The ultimate security vulnerability in 2026 isn’t a smart contract bug or a compromised private key. It’s a civil servant with a login. On Jan. 6, the Paris Court of Appeal denied the release of Ghalia C., a tax agent from the Bobigny (Seine-Saint-Denis) office charged with selling confidential citizen dossiers to violent criminals.
Prosecutors revealed that Ghalia C. utilized the “Mira” tax database to compile unauthorized profiles on “cryptocurrency specialists,” prison guards, and high-net-worth individuals, including billionaire Vincent Bolloré. In one confirmed instance, she sold a target’s home address and family details for just €800. The buyers subsequently executed a home invasion on a prison officer in Montreuil, assaulting him in front of his family.
The $5 Wrench Attack Goes Institutional
While the market focuses on Bitcoin’s struggle to reclaim $91,000 (-1.2% 24h), the physical threat vector has shifted from random social engineering to systemic institutional betrayal. The Ghalia C. case confirms that “air-gapped” cold storage is defenseless against state-level data leaks. The 32-year-old agent accepted payments via Western Union to facilitate what the General Inspectorate of the National Police (IGPN) describes as the “uberization” of file trafficking.
“The newest vector isn’t Telegram doxxing or compromised exchanges. It’s privileged access to state identity systems that map names to addresses, phone numbers, and family structures with a single query.”
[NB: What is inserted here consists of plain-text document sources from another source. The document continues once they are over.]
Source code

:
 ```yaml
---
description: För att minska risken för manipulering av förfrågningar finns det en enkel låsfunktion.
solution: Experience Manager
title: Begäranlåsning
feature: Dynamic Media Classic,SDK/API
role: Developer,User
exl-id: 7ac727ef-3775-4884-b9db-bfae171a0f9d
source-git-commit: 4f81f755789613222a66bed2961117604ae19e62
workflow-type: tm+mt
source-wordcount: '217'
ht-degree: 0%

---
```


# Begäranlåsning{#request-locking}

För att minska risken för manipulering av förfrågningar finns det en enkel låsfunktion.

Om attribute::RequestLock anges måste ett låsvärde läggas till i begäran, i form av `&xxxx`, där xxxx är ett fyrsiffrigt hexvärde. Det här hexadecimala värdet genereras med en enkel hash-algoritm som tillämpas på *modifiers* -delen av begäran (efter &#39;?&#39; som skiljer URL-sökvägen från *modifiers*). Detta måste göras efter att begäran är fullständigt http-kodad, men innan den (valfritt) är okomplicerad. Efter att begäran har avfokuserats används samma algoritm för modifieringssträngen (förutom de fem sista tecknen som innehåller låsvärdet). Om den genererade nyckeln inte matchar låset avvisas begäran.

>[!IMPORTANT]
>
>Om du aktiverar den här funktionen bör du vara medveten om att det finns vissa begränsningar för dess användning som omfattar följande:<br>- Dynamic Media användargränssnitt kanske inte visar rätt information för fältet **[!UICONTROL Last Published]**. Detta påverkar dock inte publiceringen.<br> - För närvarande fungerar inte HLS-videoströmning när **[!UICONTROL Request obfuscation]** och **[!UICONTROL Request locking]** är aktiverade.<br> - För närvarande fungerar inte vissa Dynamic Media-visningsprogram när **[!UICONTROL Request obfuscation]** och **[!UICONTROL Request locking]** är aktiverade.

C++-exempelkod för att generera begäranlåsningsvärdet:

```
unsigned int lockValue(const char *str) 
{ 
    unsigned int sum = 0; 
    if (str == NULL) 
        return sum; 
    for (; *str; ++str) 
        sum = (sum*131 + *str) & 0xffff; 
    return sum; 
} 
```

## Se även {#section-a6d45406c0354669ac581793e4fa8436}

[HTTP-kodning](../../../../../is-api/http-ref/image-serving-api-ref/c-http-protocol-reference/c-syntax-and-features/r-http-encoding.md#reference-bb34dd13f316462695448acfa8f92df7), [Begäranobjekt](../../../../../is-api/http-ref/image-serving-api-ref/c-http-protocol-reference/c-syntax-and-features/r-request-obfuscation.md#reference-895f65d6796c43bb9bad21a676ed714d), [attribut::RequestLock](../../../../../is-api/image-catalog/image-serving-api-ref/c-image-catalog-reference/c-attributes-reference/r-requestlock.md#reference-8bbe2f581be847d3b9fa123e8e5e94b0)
State Databases: The New Honeypot
This internal breach arrives as France implements its controversial 2026 “Unproductive Wealth” Tax (Impôt sur la Fortune Improductive), which classifies crypto assets alongside yachts and fine art. The legislation, which narrowly passed the National Assembly in late 2025, mandates that the government maintain a centralized registry of all digital asset holdings exceeding €2 million.
Security researchers have long warned that such registries create a “shopping list” for organized crime. The IGPN reported 93 investigations for professional secrecy violations and 76 for database diversion in 2024 alone, signaling that the Ghalia C. incident is a statistical inevitability rather than an anomaly. While the French government issued an August 2025 decree removing crypto executives’ home addresses from the public RCS commercial registry, the tax administration retains full visibility, and as the Bobigny case proves, that data is for sale.